Excerpts from a dataset:
○ ○ ○

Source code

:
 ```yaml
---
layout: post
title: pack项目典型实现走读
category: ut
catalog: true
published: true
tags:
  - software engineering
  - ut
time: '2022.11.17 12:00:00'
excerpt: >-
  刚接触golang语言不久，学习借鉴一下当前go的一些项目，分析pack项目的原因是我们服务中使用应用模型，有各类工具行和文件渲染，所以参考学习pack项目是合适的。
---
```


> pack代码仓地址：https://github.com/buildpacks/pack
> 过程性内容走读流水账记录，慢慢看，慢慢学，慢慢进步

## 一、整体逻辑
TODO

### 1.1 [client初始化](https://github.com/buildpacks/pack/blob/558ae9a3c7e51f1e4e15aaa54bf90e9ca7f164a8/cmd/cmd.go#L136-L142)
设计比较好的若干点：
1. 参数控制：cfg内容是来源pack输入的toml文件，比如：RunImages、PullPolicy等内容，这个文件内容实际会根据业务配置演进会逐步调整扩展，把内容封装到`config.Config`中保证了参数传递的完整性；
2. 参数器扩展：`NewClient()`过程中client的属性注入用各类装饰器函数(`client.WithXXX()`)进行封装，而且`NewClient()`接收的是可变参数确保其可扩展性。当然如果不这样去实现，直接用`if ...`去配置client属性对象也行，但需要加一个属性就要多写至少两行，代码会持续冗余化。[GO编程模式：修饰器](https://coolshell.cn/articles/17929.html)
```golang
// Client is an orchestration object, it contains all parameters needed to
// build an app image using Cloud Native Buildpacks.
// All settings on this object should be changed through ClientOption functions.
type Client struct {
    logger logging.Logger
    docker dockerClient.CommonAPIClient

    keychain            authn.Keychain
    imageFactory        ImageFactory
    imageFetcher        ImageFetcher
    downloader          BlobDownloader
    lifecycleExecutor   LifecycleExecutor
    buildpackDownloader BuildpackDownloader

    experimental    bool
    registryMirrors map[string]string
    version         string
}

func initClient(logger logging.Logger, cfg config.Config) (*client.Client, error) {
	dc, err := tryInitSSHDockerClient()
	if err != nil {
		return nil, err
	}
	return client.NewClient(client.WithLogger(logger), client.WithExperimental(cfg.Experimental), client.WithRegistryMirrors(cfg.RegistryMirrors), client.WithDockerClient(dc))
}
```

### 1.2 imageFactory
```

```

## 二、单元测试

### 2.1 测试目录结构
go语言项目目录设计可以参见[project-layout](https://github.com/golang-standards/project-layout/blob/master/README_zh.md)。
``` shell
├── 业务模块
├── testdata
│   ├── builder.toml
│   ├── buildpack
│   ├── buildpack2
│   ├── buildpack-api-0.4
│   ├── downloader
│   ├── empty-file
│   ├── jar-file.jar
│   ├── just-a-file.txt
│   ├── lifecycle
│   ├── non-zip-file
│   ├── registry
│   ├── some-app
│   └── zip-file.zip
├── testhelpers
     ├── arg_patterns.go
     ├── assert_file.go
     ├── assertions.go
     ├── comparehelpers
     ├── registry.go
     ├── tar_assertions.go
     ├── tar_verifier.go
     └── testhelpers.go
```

○ ○ ○

**To do:** Only the number is wanted here. Please work out how many lines of the records contain "github".

**Response:** 3